2 Kronieken 13

1 In het achttiende regeringsjaar van Jerobeam werd Abia koning van Juda.
2 Hij regeerde drie jaar in Jeruzalem. Zijn moeder heette Maaka en was een dochter van Uriël uit Gibea. Er heerste oorlog tussen Abia en Jerobeam.
3 Met een leger van vierhonderdduizend dappere krijgers, allen uitgelezen manschappen, ging Abia de strijd in, en Jerobeam stelde zich met achthonderdduizend dappere krijgers en uitgelezen manschappen tegen hem op.
4 Nu ging Abia op de berg Semaraim in het Efraïmgebergte staan en riep: 'Luister naar mij, Jerobeam en heel Israël.
5 U weet heel goed dat Jahwe, de God van Israël, het koningschap over Israël voor eeuwig geschonken heeft aan David en aan zijn zonen, door een verbond bekrachtigd met zout.
6 Maar Jerobeam, de zoon van Nebat, een onderdaan van Salomo, de zoon van David, stond op en pleegde opstand tegen zijn heer.
7 Rond hem verzamelden zich een aantal leeglopers en booswichten; zij wisten Rechabeam, de zoon van Salomo, te trotseren, omdat Rechabeam nog jong was en onstandvastig en niet tegen ze wist op te treden.
8 Nu meent u zich nog te kunnen verzetten tegen Jahwe's wil het koningschap toe te vertrouwen aan Davids zonen, omdat u over een groot leger beschikt, en omdat u de gouden kalveren bij u hebt die Jerobeam u tot goden gegeven heeft.
9 U hebt de priesters van Jahwe verdreven, de zonen van Aäron en de levieten, en U hebt u zelf priesters aangesteld zoals de andere volkeren overal doen: als iemand met een stier en zeven rammen komt om tot priester gewijd te worden, kan hij priester worden van wat geen goden zijn.
10 Onze God echter is Jahwe; wij hebben Hem niet in de steek gelaten; onze priesters, de zonen van Aäron, dienen Jahwe, en de levieten staan hun daarin bij.

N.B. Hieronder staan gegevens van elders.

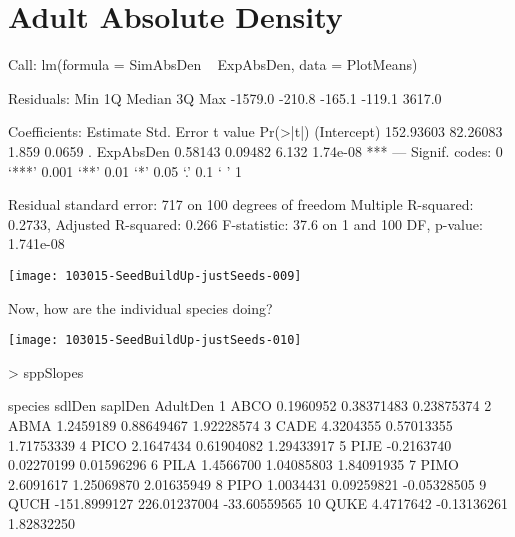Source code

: \documentclass{article}
\begin{document}
\section{Adult Absolute Density}
\begin{Schunk}
\begin{Soutput}
Call:
lm(formula = SimAbsDen ~ ExpAbsDen, data = PlotMeans)

Residuals:
    Min      1Q  Median      3Q     Max 
-1579.0  -210.8  -165.1  -119.1  3617.0 

Coefficients:
             Estimate Std. Error t value Pr(>|t|)    
(Intercept) 152.93603   82.26083   1.859   0.0659 .  
ExpAbsDen     0.58143    0.09482   6.132 1.74e-08 ***
---
Signif. codes:  0 ‘***’ 0.001 ‘**’ 0.01 ‘*’ 0.05 ‘.’ 0.1 ‘ ’ 1

Residual standard error: 717 on 100 degrees of freedom
Multiple R-squared:  0.2733,	Adjusted R-squared:  0.266 
F-statistic:  37.6 on 1 and 100 DF,  p-value: 1.741e-08
\end{Soutput}
\end{Schunk}
\texttt{[image: 103015-SeedBuildUp-justSeeds-009]}

Now, how are the individual species doing?

\texttt{[image: 103015-SeedBuildUp-justSeeds-010]}
\begin{Schunk}
\begin{Sinput}
>   sppSlopes
\end{Sinput}
\begin{Soutput}
   species       sdlDen      saplDen     AdultDen
1     ABCO    0.1960952   0.38371483   0.23875374
2     ABMA    1.2459189   0.88649467   1.92228574
3     CADE    4.3204355   0.57013355   1.71753339
4     PICO    2.1647434   0.61904082   1.29433917
5     PIJE   -0.2163740   0.02270199   0.01596296
6     PILA    1.4566700   1.04085803   1.84091935
7     PIMO    2.6091617   1.25069870   2.01635949
8     PIPO    1.0034431   0.09259821  -0.05328505
9     QUCH -151.8999127 226.01237004 -33.60559565
10    QUKE    4.4717642  -0.13136261   1.82832250
\end{Soutput}
\end{Schunk}




\newpage
\end{document}
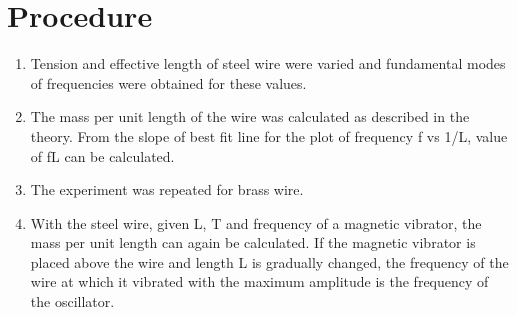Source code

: \section{Procedure}
	\begin{enumerate}
		\item Tension and effective length of steel wire were varied and fundamental modes of frequencies were obtained for these values. 
		\item The mass per unit length of the wire was calculated as described in the theory. From the slope of best fit line for the plot of frequency f vs 1/L, value of fL can be calculated.
		\item The experiment was repeated for brass wire.
		\item With the steel wire, given L, T and frequency of a magnetic vibrator, the mass per unit length can again be calculated. If the magnetic vibrator is placed above the wire and length L is gradually changed, the frequency of the wire at which it vibrated with the maximum amplitude is the frequency of the oscillator.
	\end{enumerate}
	
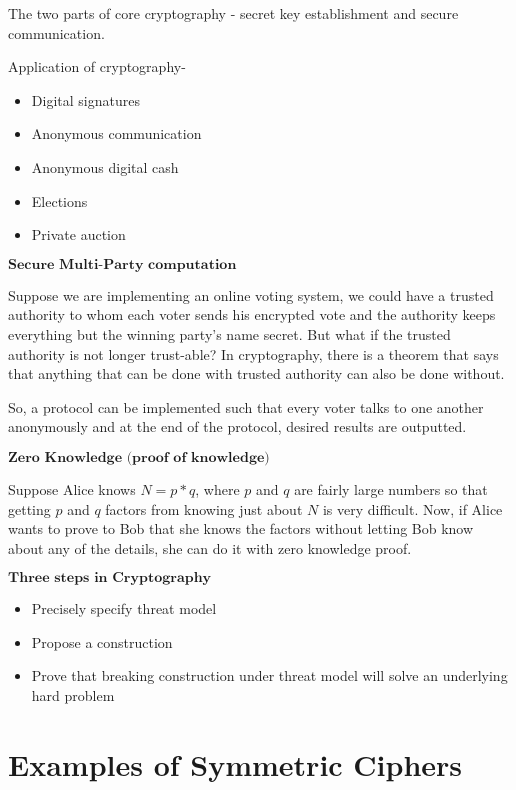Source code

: \documentclass[a4paper, 12pt]{article}
\begin{document}
The two parts of core cryptography - secret key establishment and secure communication.

\noindent
Application of cryptography-

\begin{itemize}
    \item Digital signatures
    \item Anonymous communication
    \item Anonymous digital cash
    \item Elections
    \item Private auction
\end{itemize}

\noindent
$\textbf{Secure Multi-Party computation}$

Suppose we are implementing an online voting system, we could have a trusted authority to whom each voter sends his encrypted vote and the authority keeps everything but the winning party's name secret. But what if the trusted authority is not longer trust-able? In cryptography, there is a theorem that says that anything that can be done with trusted authority can also be done without.

So, a protocol can be implemented such that every voter talks to one another anonymously and at the end of the protocol, desired results are outputted.

\noindent
$\textbf{Zero Knowledge (proof of knowledge)}$

Suppose Alice knows $N=p*q$, where $p$ and $q$ are fairly large numbers so that getting $p$ and $q$ factors from knowing just about $N$ is very difficult. Now, if Alice wants to prove to Bob that she knows the factors without letting Bob know about any of the details, she can do it with zero knowledge proof.

\noindent
$\textbf{Three steps in Cryptography}$

\begin{itemize}
    \item Precisely specify threat model
    \item Propose a construction
    \item Prove that breaking construction under threat model will solve an underlying hard problem
\end{itemize}

\section{Examples of Symmetric Ciphers}
\end{document}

11 Elke morgen en elke avond worden aan Jahwe brandoffers opgedragen en geurige reukoffers; zij leggen de toonbroden op de tafel van zuiver goud, en laten elke avond de gouden luchter met haar lampen branden. Wij blijven dus trouw aan de eredienst van Jahwe, onze God, maar u hebt Jahwe in de steek gelaten.
12 God staat aan ons hoofd met zijn priesters die hun strijdtrompetten steken: zij zullen het sein geven voor de strijd tegen u, Israëlieten. Strijd echter liever niet met Jahwe, de God van uw vaderen, want het zal u slecht bekomen!'
13 Jerobeam nu had een omtrekkende beweging gemaakt en achter de Judeeërs een hinderlaag gelegd, zodat de Judeeërs ingesloten waren tussen Jerobeams troepen voor hun en de hinderlaag achter hun.
14 Toen de Judeeërs zich omwendden, zagen zij dat ze van voren en van achteren aangevallen werden. Ze riepen tot Jahwe en de priesters bliezen op hun trompetten.
15 De Judeeërs hieven de strijdkreet aan, en toen zij dat deden liet God Jerobeam en heel Israël door Abia en de Judeeërs verslaan.
16 De Israëlieten moesten vluchten voor de Judeeërs, en God leverde ze aan hun uit.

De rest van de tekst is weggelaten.